- **WHAT THIS TASK INVOLVES**
When writing out the listing below, reproduce every word exactly and skip the pictures.

- **RECORDS FOR THIS TASK**
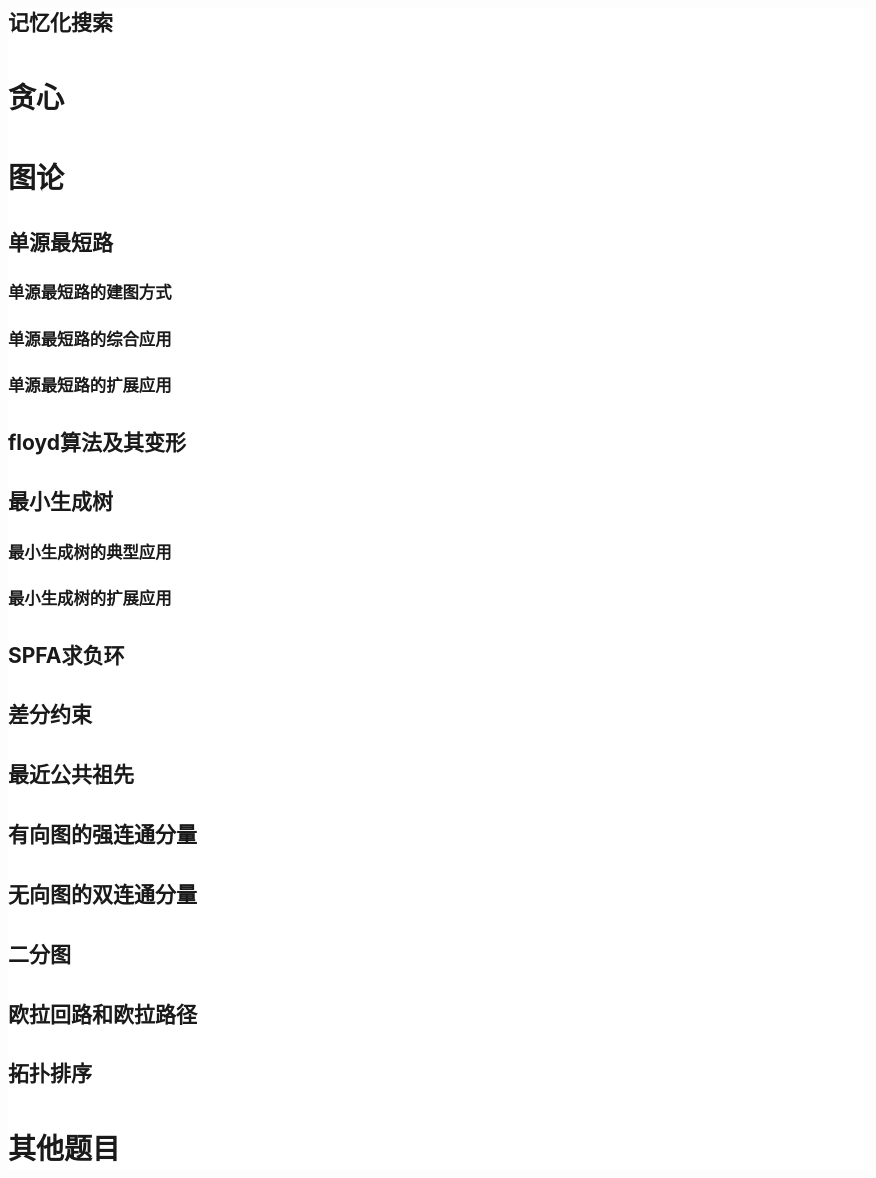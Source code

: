 ## 记忆化搜索

# 贪心

# 图论

## 单源最短路

### 单源最短路的建图方式

### 单源最短路的综合应用

### 单源最短路的扩展应用

## floyd算法及其变形

## 最小生成树

### 最小生成树的典型应用

### 最小生成树的扩展应用

## SPFA求负环

## 差分约束

## 最近公共祖先

## 有向图的强连通分量

## 无向图的双连通分量

## 二分图

## 欧拉回路和欧拉路径

## 拓扑排序



# 其他题目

- **ANSWER SPACE**
Source code

: ## 记忆化搜索

# 贪心

# 图论

## 单源最短路

### 单源最短路的建图方式

### 单源最短路的综合应用

### 单源最短路的扩展应用

## floyd算法及其变形

## 最小生成树

### 最小生成树的典型应用

### 最小生成树的扩展应用

## SPFA求负环

## 差分约束

## 最近公共祖先

## 有向图的强连通分量

## 无向图的双连通分量

## 二分图

## 欧拉回路和欧拉路径

## 拓扑排序



# 其他题目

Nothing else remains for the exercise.